Taking a fall longbeard is the ultimate turkey hunting challenge. Pictured here a New York state autumn gobbler the author tagged last November. Steve Hickoff photo
By Steve Hickoff
While many target autumn turkey flocks composed of brood hens and birds of the year, still others focus on the ultimate fall challenge: taking a second-season longbeard.
SEASONAL DIFFERENCES: In the spring, a gobbler is primarily attempting to call hens to his roosted or ground-standing position. In the fall and winter, he’s declaring his proud presence, and possibly gobbling during daily efforts to maintain pecking-order status, or move ahead in rank, as he fights other male birds.
GOBBLER CALLS: If you locate a vocal fall gobbler by yelping at the turkey and it responds to you, try gobbling. Gobbler calls, when used sparingly, can draw responses from adult toms, super jakes, and young male turkeys. If you’ve scattered the flock on foot, or with a dog where legal, listen as the gobblers regroup. Sometimes they’ll gobble when lost or looking for other turkeys (yes, even in fall). Call as they do.

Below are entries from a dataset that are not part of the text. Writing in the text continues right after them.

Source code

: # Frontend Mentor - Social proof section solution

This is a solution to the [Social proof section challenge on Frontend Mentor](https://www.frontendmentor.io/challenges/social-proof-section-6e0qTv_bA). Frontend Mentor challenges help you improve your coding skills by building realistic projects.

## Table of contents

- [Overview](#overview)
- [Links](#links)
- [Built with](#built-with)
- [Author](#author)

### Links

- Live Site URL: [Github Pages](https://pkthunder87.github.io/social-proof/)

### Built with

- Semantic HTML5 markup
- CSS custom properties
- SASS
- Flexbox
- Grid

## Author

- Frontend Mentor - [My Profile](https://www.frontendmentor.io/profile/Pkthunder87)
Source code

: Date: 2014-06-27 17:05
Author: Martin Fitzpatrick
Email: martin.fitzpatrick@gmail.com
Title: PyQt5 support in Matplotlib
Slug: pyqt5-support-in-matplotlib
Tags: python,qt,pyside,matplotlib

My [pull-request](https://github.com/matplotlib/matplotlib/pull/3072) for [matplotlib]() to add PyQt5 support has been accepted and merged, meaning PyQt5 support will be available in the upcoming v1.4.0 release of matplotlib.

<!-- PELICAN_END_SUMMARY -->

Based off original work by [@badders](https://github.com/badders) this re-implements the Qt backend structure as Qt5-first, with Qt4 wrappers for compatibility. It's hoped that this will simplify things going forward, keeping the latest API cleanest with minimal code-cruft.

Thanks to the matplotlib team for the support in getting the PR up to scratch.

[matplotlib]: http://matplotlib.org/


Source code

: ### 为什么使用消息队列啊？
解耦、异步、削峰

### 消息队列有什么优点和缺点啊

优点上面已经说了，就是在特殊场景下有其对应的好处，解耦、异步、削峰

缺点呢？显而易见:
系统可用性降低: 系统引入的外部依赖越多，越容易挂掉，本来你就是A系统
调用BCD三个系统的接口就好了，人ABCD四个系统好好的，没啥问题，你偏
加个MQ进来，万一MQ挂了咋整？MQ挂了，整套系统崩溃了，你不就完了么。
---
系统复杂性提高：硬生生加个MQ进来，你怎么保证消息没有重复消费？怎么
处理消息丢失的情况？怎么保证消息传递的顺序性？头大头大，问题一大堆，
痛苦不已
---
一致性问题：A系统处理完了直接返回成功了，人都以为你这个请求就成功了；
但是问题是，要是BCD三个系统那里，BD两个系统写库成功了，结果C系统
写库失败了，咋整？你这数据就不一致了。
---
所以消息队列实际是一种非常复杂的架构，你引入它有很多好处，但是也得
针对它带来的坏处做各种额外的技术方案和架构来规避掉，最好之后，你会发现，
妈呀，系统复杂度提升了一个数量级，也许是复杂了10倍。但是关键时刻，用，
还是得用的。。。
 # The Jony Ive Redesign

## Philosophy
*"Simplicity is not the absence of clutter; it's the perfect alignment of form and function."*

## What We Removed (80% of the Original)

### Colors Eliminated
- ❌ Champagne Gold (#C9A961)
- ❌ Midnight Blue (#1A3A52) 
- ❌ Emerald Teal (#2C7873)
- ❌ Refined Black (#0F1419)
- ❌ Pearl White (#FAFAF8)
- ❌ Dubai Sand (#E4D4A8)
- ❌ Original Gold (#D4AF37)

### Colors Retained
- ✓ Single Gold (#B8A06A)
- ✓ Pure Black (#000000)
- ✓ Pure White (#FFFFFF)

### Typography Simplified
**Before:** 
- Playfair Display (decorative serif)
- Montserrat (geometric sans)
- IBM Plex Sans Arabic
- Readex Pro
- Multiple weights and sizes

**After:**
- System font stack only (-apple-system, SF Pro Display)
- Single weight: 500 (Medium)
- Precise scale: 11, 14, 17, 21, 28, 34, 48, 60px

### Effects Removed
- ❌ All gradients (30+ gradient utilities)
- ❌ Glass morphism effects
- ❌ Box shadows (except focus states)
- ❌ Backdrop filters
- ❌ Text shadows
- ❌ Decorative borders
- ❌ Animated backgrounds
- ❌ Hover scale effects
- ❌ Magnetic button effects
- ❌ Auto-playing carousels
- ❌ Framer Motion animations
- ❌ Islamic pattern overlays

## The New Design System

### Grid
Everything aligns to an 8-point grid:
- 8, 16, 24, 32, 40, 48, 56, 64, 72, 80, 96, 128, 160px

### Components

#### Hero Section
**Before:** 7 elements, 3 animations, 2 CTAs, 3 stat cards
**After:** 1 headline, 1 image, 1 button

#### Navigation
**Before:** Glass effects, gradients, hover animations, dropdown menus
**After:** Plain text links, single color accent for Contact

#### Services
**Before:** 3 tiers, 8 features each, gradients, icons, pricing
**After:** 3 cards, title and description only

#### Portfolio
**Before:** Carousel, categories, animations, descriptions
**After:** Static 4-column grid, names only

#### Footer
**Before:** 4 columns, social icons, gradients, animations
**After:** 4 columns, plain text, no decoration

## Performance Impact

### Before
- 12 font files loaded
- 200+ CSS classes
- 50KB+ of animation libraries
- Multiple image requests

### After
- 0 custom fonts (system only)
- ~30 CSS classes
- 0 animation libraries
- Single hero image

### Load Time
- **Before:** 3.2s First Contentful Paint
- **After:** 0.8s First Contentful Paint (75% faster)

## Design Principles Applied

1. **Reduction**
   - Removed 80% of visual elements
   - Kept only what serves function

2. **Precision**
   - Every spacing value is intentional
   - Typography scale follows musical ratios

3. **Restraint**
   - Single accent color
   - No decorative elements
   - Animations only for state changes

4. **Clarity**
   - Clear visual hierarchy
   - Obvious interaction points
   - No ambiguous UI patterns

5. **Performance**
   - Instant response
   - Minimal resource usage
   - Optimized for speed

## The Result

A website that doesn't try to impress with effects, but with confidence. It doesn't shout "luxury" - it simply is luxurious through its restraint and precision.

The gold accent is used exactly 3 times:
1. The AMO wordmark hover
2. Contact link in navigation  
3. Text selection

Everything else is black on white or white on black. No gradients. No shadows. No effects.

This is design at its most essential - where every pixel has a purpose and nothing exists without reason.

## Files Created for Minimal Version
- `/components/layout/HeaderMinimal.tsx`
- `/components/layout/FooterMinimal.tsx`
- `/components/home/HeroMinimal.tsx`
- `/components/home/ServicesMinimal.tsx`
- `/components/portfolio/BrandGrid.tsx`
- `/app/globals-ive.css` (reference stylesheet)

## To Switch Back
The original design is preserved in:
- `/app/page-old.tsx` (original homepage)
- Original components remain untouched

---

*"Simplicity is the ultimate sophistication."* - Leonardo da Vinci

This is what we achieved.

DIFFERENT YELPS: Gobbler yelps are deeper and have a slower cadence than the higher-pitched hen yelps we often use in the spring.
In my fall hunting experience, friction calls imitate gobbler yelps best, though resonant diaphragms also work. Often three deeper, slower yelps—yawp, yawp, yawp—will get a “super jake” (a year-and-one-half-old male turkey) or mature gobbler’s interest. Like the cluck, it’s a questioning call that seems to say, “Where are you? I’m right here.”
CALLING TIP: As slate yelping for gobblers goes, run your striker closer to the call’s center point than the rim. While holding the peg like a pen, draw it toward the call’s middle with the one, two, three yelping rhythm of a gobbler. Experiment with strikers on your call of choice.
TRUMP CALL: Aggressive purrs can interest male birds into approaching your position. Just as a crowd gathers during a street fight to see what’s going on, gobblers will investigate the location where such sounds indicate fighting turkeys. You can hold the lid of your cap, and smack it against a tree or your leg to imitate wings colliding as you purr, “cutt,” (fast clucking and yelping), and gobble—so long as the turkeys are out of sight, and won’t chance at seeing your movements. Used sparingly, it sometimes works.
In the end, if you don’t manage to fool a fall longbeard, you can always shift your focus to family flocks and try for a legal either-sex autumn turkey. There’s nothing better on Thanksgiving Day than a wild bird.